Blazed diffraction gratings and diffractive optical elements were fabricated in polycrystalline diamond by Karlsson et al. [65] for operation at 400 nm wavelength. Continuous relief structures were exposed by electron beam lithography, which were transferred into diamond using Ar/O₂ ICP RIE, with a selectivity of 1:10. The authors report a smooth transferred surface, but attribute most of the deviation from the theoretical diffraction efficiency to deviation from the ideal resist profile. Experimentally demonstrated diamond diffractive optical elements for the visible and ultra-violet are summarized in Figure 4.

Figure 4:

Devices operating in the visible. (a) V-groove and vertical gratings fabricated using crystallographic etching [38]. (b) High reflectance binary grating for VCSELs [58]. (c) Top-hat forming DOE designed for 532 nm welding [39]. (d) Grating couplers for UV guided-wave optics [64].

4.4 X-ray

Microfabricated X-ray gratings have been demonstrated by Makita et al. [66]. A 500 nm HSQ layer is used with a chromium adhesion/conduction layer of 30 nm to create the grating patterns. The grating pattern is exposed via electron-beam lithography resulting in grating lines with 30 nm to 4 μm pitches. The etch process first transfers the electron-beam written pattern into the chromium using chlorine/oxygen chemistry, then transfer the pattern into diamond using an oxygen-based recipe. The HSQ layer is cured before diamond etching to increase recipe selectivity (300 °C, 40 min). The diamond etching is continuously tuned every 1–2 μm to maintain sidewall angle. The resulting structures have an aspect ratio between 10 and 20. Continuing this line of research, suspended gratings were fabricated by Kujala et al. [67], somewhat similarly to the free-hanging gratings previously demonstrated by Forsberg et al. [55], on a suspended CVD diamond membrane attached to a Si frame. A diffraction efficiency map of the first order was measured, indicating an efficiency variation of 20% across the whole grating. The variation is attributed to a nonflat diamond substrate, resulting in variation in the e-beam-written patterns due to focus error.

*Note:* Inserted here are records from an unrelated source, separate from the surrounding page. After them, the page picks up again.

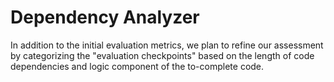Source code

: # Dependency Analyzer

In addition to the initial evaluation metrics, we plan to refine our assessment by categorizing the
"evaluation checkpoints" based on the length of code dependencies and logic component of the
to-complete code.

<!-- ## Features

- **Dependency Length Analysis**: Evaluates dependencies based on the length of code preceding a given point, quantifying the distance between the definitions of variables, functions, or classes and their respective calls or implementations in the subsequent sections of code, quantified by the number of lines.
- **Reason and Horizon Categories**: Introduces two crucial analysis categories to better assess
dependency impact and logic handling:
  - **Horizon Category**: Assesses dependency lengths ranging from "Short-Range" to "Cross-Module".
  - **Reason Category**: Evaluates conditional logic, loop terminations, pattern usage, and context awareness.

These categories will offer a comprehensive
analysis of the Language Models’ code synthesis capabilities. Here are some potential categories to
consider: -->

<!-- ### Horizon Category

| Horizon Category | Definition | Characteristics and Examples |
| ---------------- | ---------- | ---------------------------- |
| **Short-Range** | Involves dependencies within a few lines of code. | Local variables, immediate function calls. |
| **Medium-Range** | Covers dependencies over a moderate number of lines in the same file. | References to class variables, methods defined earlier. |
| **Long-Range** | Dependencies extend over a large portion of code. | Understanding of the project structure, including distant components. |
| **Cross-Module** | Relies on elements defined in different modules or libraries. | Requires understanding of external dependencies and library APIs. |


### Reason Category

| Reason Category | Definition | Characteristics and Examples |
| --------------- | ---------- | ---------------------------- |
| **If-else Reasoning** | Involves understanding the logic body of if and else statements. | Assists in developing coherent logic flow in conditional structures. E.g., Suggesting complementary else logic based on the conditions specified in the if statement, or recommending elif branches for multiple conditions. |
| **Define Stop Criteria** | Involves creating the stop condition for loops based on preceding code. | Analyzes the code to determine loop termination conditions. E.g., Suggesting a loop’s stop condition based on the initialization and usage of loop variables | -->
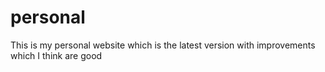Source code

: # personal
This is my personal website which is the latest version with improvements which I think are good
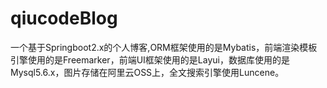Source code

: # qiucodeBlog
一个基于Springboot2.x的个人博客,ORM框架使用的是Mybatis，前端渲染模板引擎使用的是Freemarker，前端UI框架使用的是Layui，数据库使用的是Mysql5.6.x，图片存储在阿里云OSS上，全文搜索引擎使用Luncene。
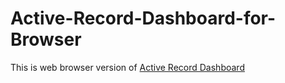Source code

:# Active-Record-Dashboard-for-Browser

This is web browser version of [Active Record Dashboard](https://github.com/Kentaro-Furukawa/Active-Record-Dashboard)
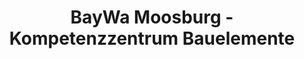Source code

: ---
title: "BayWa Moosburg - Kompetenzzentrum Bauelemente"
url: /wang/baywa-moosburg-kompetenzzentrum-bauelemente/
shop: Baustoffe
---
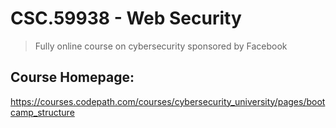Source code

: # CSC.59938 - Web Security

> Fully online course on cybersecurity sponsored by Facebook

## Course Homepage: 
https://courses.codepath.com/courses/cybersecurity_university/pages/bootcamp_structure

An alternative fabrication process was carried out using ion implantation as a way of graphitizing selected areas in diamond by Stepanov et al. [68]. Boron ions with an energy of 40 keV were implanted with a high fluence of 1.43 × 10¹⁸ ion/cm², masked by nickel grid with 40 μm square openings. SRIM simulation [69] indicates that the boron atoms are deposited in a ∼100-nm-thick layer resulting in graphitization due to the high fluence. The graphitized layer expands due to lower density of amorphous carbon (g_a−C = 2.09–2.23 g/cm³) compared to diamond (g_Diamond = 3.47–3.55 g/cm³) and the refractive index changes to n_a−C = 2.1–2.223, thereby creating the optical path difference. An investigation into tungsten-relief and diamond-relief gratings for high energy hard X-ray diffractive optics revealed that the diamond gratings withstand a fluence of 59000 mJ/cm² at 8.2 keV, 118 × the amount measured for tungsten gratings before damage occurred [70]. The damage manifested in the diamond gratings as unintended graphitization. An innovative way of improving diffraction efficiency for diamond nanofabricated Fresnel zone plates were presented by David et al. [71]. The electron-beam lithography-structured diamond structure was filled with Ir, deposited conformally via atomic layer deposition. The high density of iridium confers an increase in phase shifting, while the diamond fins serve as an effective way of cooling the metal to prevent damage. A representative selection of demonstrated diamond diffractive optical elements for X-ray operation is shown in Figure 5.